The Black Flame's intrigue is bolstered by a captivating character arc, though. His icy demeanor in the two board room scenes is particularly memorable. How he behaves when he gets what he wants, and who he's shown to be when he doesn't, reveal so much of his personality with so little said. His relationship with his employees, his research, how he treats their test subjects - these authors are amazingly efficient at conveying the core of a character with so short a term of exposure. This is the reason that changes in the cast in no way threaten the appeal of the book.

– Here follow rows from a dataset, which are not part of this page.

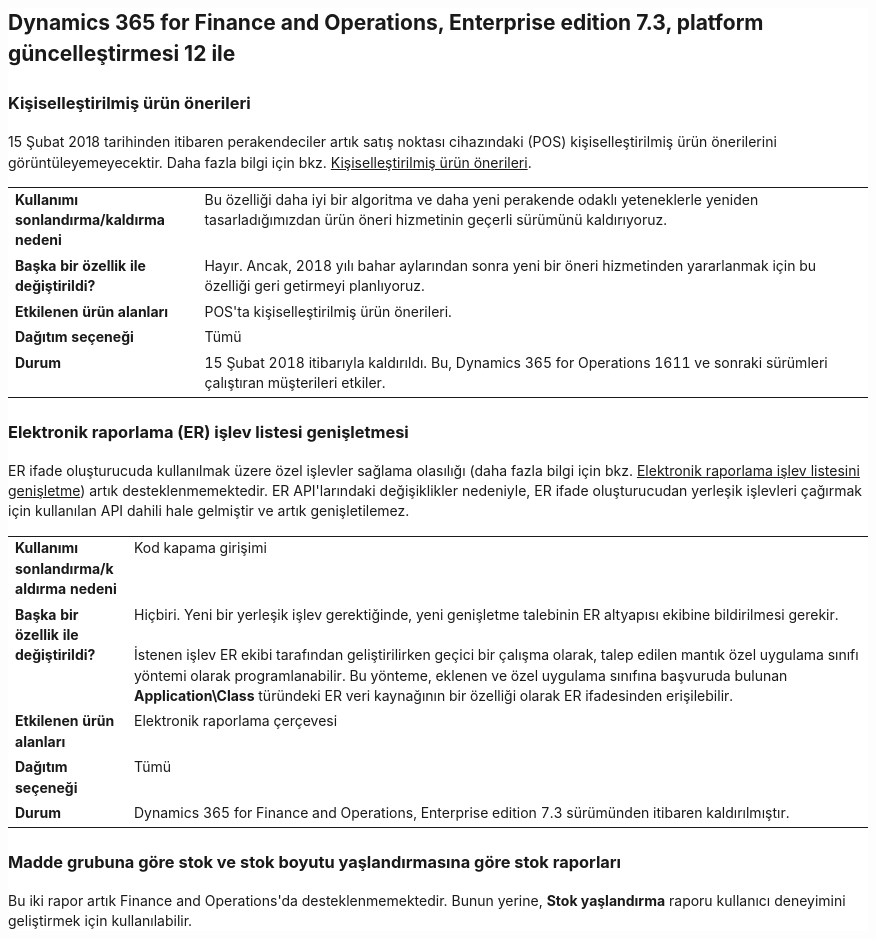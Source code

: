 ## <a name="dynamics-365-for-finance-and-operations-enterprise-edition-73-with-platform-update-12"></a>Dynamics 365 for Finance and Operations, Enterprise edition 7.3, platform güncelleştirmesi 12 ile

### <a name="personalized-product-recommendations"></a>Kişiselleştirilmiş ürün önerileri 
15 Şubat 2018 tarihinden itibaren perakendeciler artık satış noktası cihazındaki (POS) kişiselleştirilmiş ürün önerilerini görüntüleyemeyecektir. Daha fazla bilgi için bkz. [Kişiselleştirilmiş ürün önerileri](https://docs.microsoft.com/en-us/dynamics365/unified-operations/retail/personalized-product-recommendations).  

|   |  |
|------------|--------------------|
| **Kullanımı sonlandırma/kaldırma nedeni** | Bu özelliği daha iyi bir algoritma ve daha yeni perakende odaklı yeteneklerle yeniden tasarladığımızdan ürün öneri hizmetinin geçerli sürümünü kaldırıyoruz.  |
| **Başka bir özellik ile değiştirildi?**   | Hayır. Ancak, 2018 yılı bahar aylarından sonra yeni bir öneri hizmetinden yararlanmak için bu özelliği geri getirmeyi planlıyoruz.   |
| **Etkilenen ürün alanları**         | POS'ta kişiselleştirilmiş ürün önerileri.                                                    |
| **Dağıtım seçeneği**              | Tümü                                                                                      |
| **Durum**                         |15 Şubat 2018 itibarıyla kaldırıldı. Bu, Dynamics 365 for Operations 1611 ve sonraki sürümleri çalıştıran müşterileri etkiler.  |

### <a name="extension-of-the-list-of-electronic-reporting-er-functions"></a>Elektronik raporlama (ER) işlev listesi genişletmesi
ER ifade oluşturucuda kullanılmak üzere özel işlevler sağlama olasılığı (daha fazla bilgi için bkz. [Elektronik raporlama işlev listesini genişletme](../../dev-itpro/analytics/general-electronic-reporting-formulas-list-extension.md)) artık desteklenmemektedir. ER API'larındaki değişiklikler nedeniyle, ER ifade oluşturucudan yerleşik işlevleri çağırmak için kullanılan API dahili hale gelmiştir ve artık genişletilemez.

|   |  |
|------------|--------------------|
| **Kullanımı sonlandırma/kaldırma nedeni** | Kod kapama girişimi  |
| **Başka bir özellik ile değiştirildi?**   | Hiçbiri. Yeni bir yerleşik işlev gerektiğinde, yeni genişletme talebinin ER altyapısı ekibine bildirilmesi gerekir.<br><br>İstenen işlev ER ekibi tarafından geliştirilirken geçici bir çalışma olarak, talep edilen mantık özel uygulama sınıfı yöntemi olarak programlanabilir. Bu yönteme, eklenen ve özel uygulama sınıfına başvuruda bulunan **Application\Class** türündeki ER veri kaynağının bir özelliği olarak ER ifadesinden erişilebilir.  |
| **Etkilenen ürün alanları**         | Elektronik raporlama çerçevesi                                                      |
| **Dağıtım seçeneği**              | Tümü                                                                                      |
| **Durum**                         | Dynamics 365 for Finance and Operations, Enterprise edition 7.3 sürümünden itibaren kaldırılmıştır.    |

### <a name="inventory-by-item-group-and-inventory-by-inventory-dimension-aging-reports"></a>Madde grubuna göre stok ve stok boyutu yaşlandırmasına göre stok raporları

Bu iki rapor artık Finance and Operations'da desteklenmemektedir. Bunun yerine, **Stok yaşlandırma** raporu kullanıcı deneyimini geliştirmek için kullanılabilir.
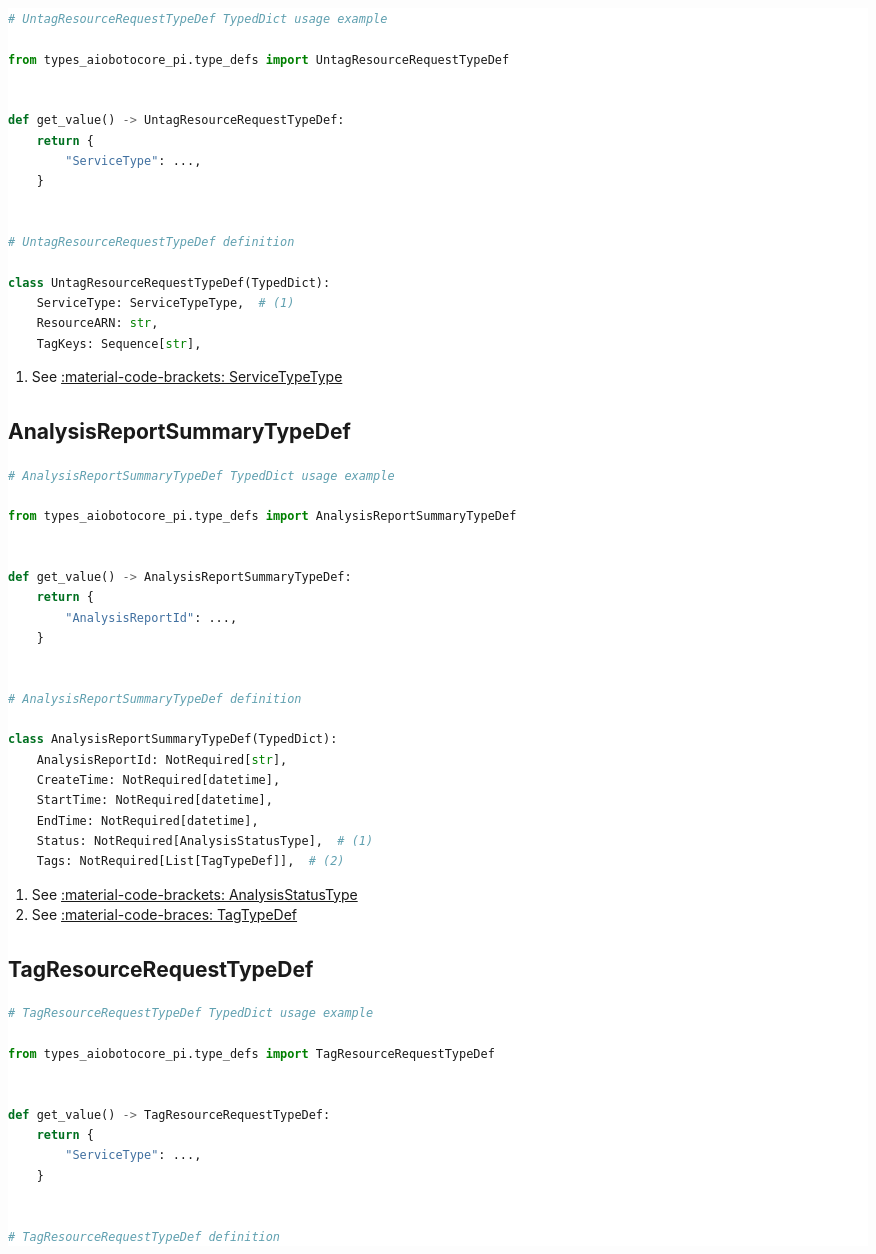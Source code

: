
 ```python
# UntagResourceRequestTypeDef TypedDict usage example

from types_aiobotocore_pi.type_defs import UntagResourceRequestTypeDef


def get_value() -> UntagResourceRequestTypeDef:
    return {
        "ServiceType": ...,
    }


# UntagResourceRequestTypeDef definition

class UntagResourceRequestTypeDef(TypedDict):
    ServiceType: ServiceTypeType,  # (1)
    ResourceARN: str,
    TagKeys: Sequence[str],
```

1. See [:material-code-brackets: ServiceTypeType](./literals.md#servicetypetype) 
## AnalysisReportSummaryTypeDef

```python
# AnalysisReportSummaryTypeDef TypedDict usage example

from types_aiobotocore_pi.type_defs import AnalysisReportSummaryTypeDef


def get_value() -> AnalysisReportSummaryTypeDef:
    return {
        "AnalysisReportId": ...,
    }


# AnalysisReportSummaryTypeDef definition

class AnalysisReportSummaryTypeDef(TypedDict):
    AnalysisReportId: NotRequired[str],
    CreateTime: NotRequired[datetime],
    StartTime: NotRequired[datetime],
    EndTime: NotRequired[datetime],
    Status: NotRequired[AnalysisStatusType],  # (1)
    Tags: NotRequired[List[TagTypeDef]],  # (2)
```

1. See [:material-code-brackets: AnalysisStatusType](./literals.md#analysisstatustype) 
2. See [:material-code-braces: TagTypeDef](./type_defs.md#tagtypedef) 
## TagResourceRequestTypeDef

```python
# TagResourceRequestTypeDef TypedDict usage example

from types_aiobotocore_pi.type_defs import TagResourceRequestTypeDef


def get_value() -> TagResourceRequestTypeDef:
    return {
        "ServiceType": ...,
    }


# TagResourceRequestTypeDef definition

```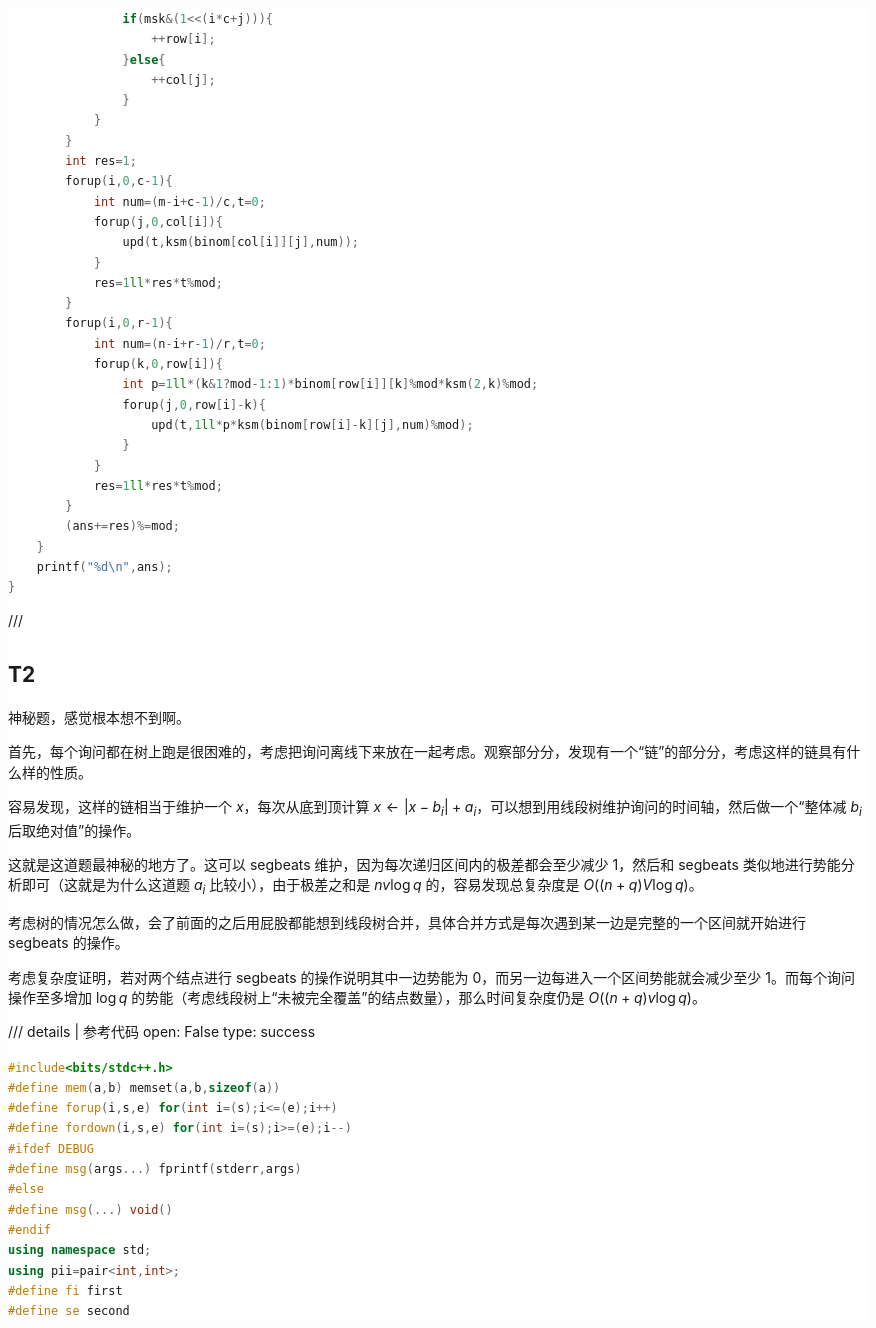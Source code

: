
 ```cpp
				if(msk&(1<<(i*c+j))){
					++row[i];
				}else{
					++col[j];
				}
			}
		}
		int res=1;
		forup(i,0,c-1){
			int num=(m-i+c-1)/c,t=0;
			forup(j,0,col[i]){
				upd(t,ksm(binom[col[i]][j],num));
			}
			res=1ll*res*t%mod;
		}
		forup(i,0,r-1){
			int num=(n-i+r-1)/r,t=0;
			forup(k,0,row[i]){
				int p=1ll*(k&1?mod-1:1)*binom[row[i]][k]%mod*ksm(2,k)%mod;
				forup(j,0,row[i]-k){
					upd(t,1ll*p*ksm(binom[row[i]-k][j],num)%mod);
				}
			}
			res=1ll*res*t%mod;
		}
		(ans+=res)%=mod;
	}
	printf("%d\n",ans);
}
```

///

## T2

神秘题，感觉根本想不到啊。

首先，每个询问都在树上跑是很困难的，考虑把询问离线下来放在一起考虑。观察部分分，发现有一个“链”的部分分，考虑这样的链具有什么样的性质。

容易发现，这样的链相当于维护一个 $x$，每次从底到顶计算 $x\gets|x-b_i|+a_i$，可以想到用线段树维护询问的时间轴，然后做一个“整体减 $b_i$ 后取绝对值”的操作。

这就是这道题最神秘的地方了。这可以 segbeats 维护，因为每次递归区间内的极差都会至少减少 $1$，然后和 segbeats 类似地进行势能分析即可（这就是为什么这道题 $a_i$ 比较小），由于极差之和是 $nv\log q$ 的，容易发现总复杂度是 $O((n+q)V\log q)$。

考虑树的情况怎么做，会了前面的之后用屁股都能想到线段树合并，具体合并方式是每次遇到某一边是完整的一个区间就开始进行 segbeats 的操作。

考虑复杂度证明，若对两个结点进行 segbeats 的操作说明其中一边势能为 $0$，而另一边每进入一个区间势能就会减少至少 $1$。而每个询问操作至多增加 $\log q$ 的势能（考虑线段树上“未被完全覆盖”的结点数量），那么时间复杂度仍是 $O((n+q)v\log q)$。

/// details | 参考代码
    open: False
    type: success

```cpp
#include<bits/stdc++.h>
#define mem(a,b) memset(a,b,sizeof(a))
#define forup(i,s,e) for(int i=(s);i<=(e);i++)
#define fordown(i,s,e) for(int i=(s);i>=(e);i--)
#ifdef DEBUG
#define msg(args...) fprintf(stderr,args)
#else
#define msg(...) void()
#endif
using namespace std;
using pii=pair<int,int>;
#define fi first
#define se second
```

It won't spoil too much (some, but not too much) when I say that the big climax of the collection involves the summoning of an enormous tentacled god who wreaks havoc on humanity. That may sound like too much detail to a B.P.R.D. novice, but honestly, I'm having a hard time thinking of a Mignola story that doesn't end just like that. That's not to say this particular behemoth isn't interestingly designed (a sort of organic, invertebrate War of the Worlds tripod), or doesn't convey the intended menace, it is and it does, but escalating the size of the threat is an unsustainable method of creating conflict in an adventure series. The bigger you make your next doomsday scenario, the less reverence retroactively remains for your previous ones. I'd hate to one day start thinking of the great Mike Mignola as the boy who cried monster squid god.
The villain is cool (in a half-cool, half-interestingly-uncool way) and the monster is appropriately devastating, but once again, the strongest appeal is the emotional lives of the characters, how the team changes, how they deal with that loss. Likewise, the new and side characters are clearly defined and compelling. Even the villain's frogmen lab rats manage to use their precious little air time to come off a little cute.
Aside from the smallest reservations about the redundant monster attack scenario (which, to be fair, the frog plague has been building toward all along) and the super villain's forgettable in-costume persona (without the costume, he's fascinating), there's nothing to complain about with this book. The only thing keeping it from perfection is the fact that I need to reserve a comparative tier on my mental shelf to account for the level of quality achieved by the other volumes in the series. The only way I can seem impartial is to force myself to nitpick an arc that would have been a sparkling triumph for any other series. Or maybe I'm just trying to lower my own expectations so I'll be that much more jazzed when I get my hands on the next volume.